YOUR TASK:
Answer with one figure only, the number of lines below in which "대학원을" occurs.

===== RAW DATA

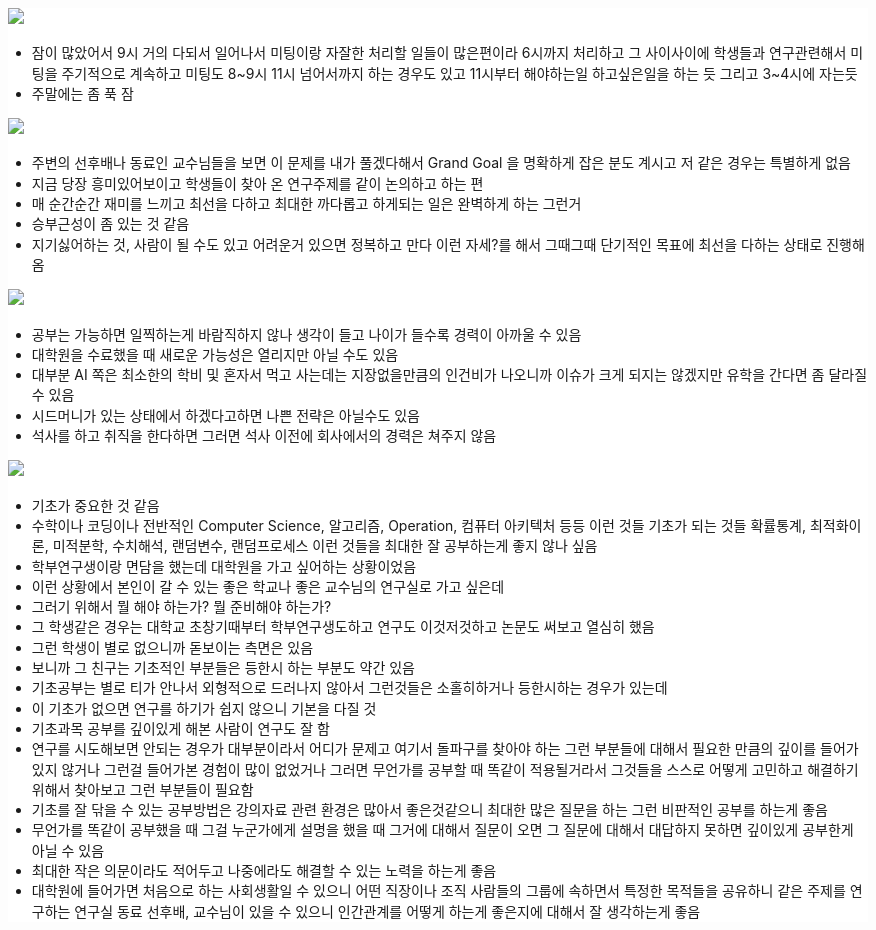 ![]({{site.url}}/assets/images/8808f832.png)

- 잠이 많았어서 9시 거의 다되서 일어나서 미팅이랑 자잘한 처리할 일들이 많은편이라 6시까지 처리하고 그 사이사이에
학생들과 연구관련해서 미팅을 주기적으로 계속하고 미팅도 8~9시 11시 넘어서까지 하는 경우도 있고 11시부터 해야하는일
하고싶은일을 하는 듯 그리고 3~4시에 자는듯
- 주말에는 좀 푹 잠

![]({{site.url}}/assets/images/f77fc1f4.png)

- 주변의 선후배나 동료인 교수님들을 보면 이 문제를 내가 풀겠다해서 Grand Goal 을 명확하게 잡은 분도 계시고 
저 같은 경우는 특별하게 없음
- 지금 당장 흥미있어보이고 학생들이 찾아 온 연구주제를 같이 논의하고 하는 편
- 매 순간순간 재미를 느끼고 최선을 다하고 최대한 까다롭고 하게되는 일은 완벽하게 하는 그런거
- 승부근성이 좀 있는 것 같음
- 지기싫어하는 것, 사람이 될 수도 있고 어려운거 있으면 정복하고 만다 이런 자세?를 해서 그때그때 단기적인 목표에
최선을 다하는 상태로 진행해옴

![]({{site.url}}/assets/images/31ffcbd3.png)

- 공부는 가능하면 일찍하는게 바람직하지 않나 생각이 들고 나이가 들수록 경력이 아까울 수 있음
- 대학원을 수료했을 때 새로운 가능성은 열리지만 아닐 수도 있음
- 대부분 AI 쪽은 최소한의 학비 및 혼자서 먹고 사는데는 지장없을만큼의 인건비가 나오니까 이슈가 크게 되지는 않겠지만
유학을 간다면 좀 달라질 수 있음
- 시드머니가 있는 상태에서 하겠다고하면 나쁜 전략은 아닐수도 있음
- 석사를 하고 취직을 한다하면 그러면 석사 이전에 회사에서의 경력은 쳐주지 않음

![]({{site.url}}/assets/images/5e6b98cc.png)

- 기초가 중요한 것 같음
- 수학이나 코딩이나 전반적인 Computer Science, 알고리즘, Operation, 컴퓨터 아키텍처 등등 이런 것들
기초가 되는 것들 확률통계, 최적화이론, 미적분학, 수치해석, 랜덤변수, 랜덤프로세스 이런 것들을 최대한 잘 공부하는게
좋지 않나 싶음
- 학부연구생이랑 면담을 했는데 대학원을 가고 싶어하는 상황이었음
- 이런 상황에서 본인이 갈 수 있는 좋은 학교나 좋은 교수님의 연구실로 가고 싶은데
- 그러기 위해서 뭘 해야 하는가? 뭘 준비해야 하는가?
- 그 학생같은 경우는 대학교 초창기때부터 학부연구생도하고 연구도 이것저것하고 논문도 써보고 열심히 했음
- 그런 학생이 별로 없으니까 돋보이는 측면은 있음
- 보니까 그 친구는 기초적인 부분들은 등한시 하는 부분도 약간 있음
- 기초공부는 별로 티가 안나서 외형적으로 드러나지 않아서 그런것들은 소홀히하거나 등한시하는 경우가 있는데
- 이 기초가 없으면 연구를 하기가 쉽지 않으니 기본을 다질 것
- 기초과목 공부를 깊이있게 해본 사람이 연구도 잘 함
- 연구를 시도해보면 안되는 경우가 대부분이라서 어디가 문제고 여기서 돌파구를 찾아야 하는 그런 부분들에 대해서
필요한 만큼의 깊이를 들어가있지 않거나 그런걸 들어가본 경험이 많이 없었거나 그러면 무언가를 공부할 때 똑같이 적용될거라서
그것들을 스스로 어떻게 고민하고 해결하기 위해서 찾아보고 그런 부분들이 필요함
- 기초를 잘 닦을 수 있는 공부방법은 강의자료 관련 환경은 많아서 좋은것같으니 최대한 많은 질문을 하는 그런 비판적인 공부를
하는게 좋음
- 무언가를 똑같이 공부했을 때 그걸 누군가에게 설명을 했을 때 그거에 대해서 질문이 오면 그 질문에 대해서 대답하지
못하면 깊이있게 공부한게 아닐 수 있음
- 최대한 작은 의문이라도 적어두고 나중에라도 해결할 수 있는 노력을 하는게 좋음
- 대학원에 들어가면 처음으로 하는 사회생활일 수 있으니 어떤 직장이나 조직 사람들의 그룹에 속하면서 특정한 목적들을
공유하니 같은 주제를 연구하는 연구실 동료 선후배, 교수님이 있을 수 있으니 인간관계를 어떻게 하는게 좋은지에 대해서
잘 생각하는게 좋음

==========

EXERCISE OUTPUT:
2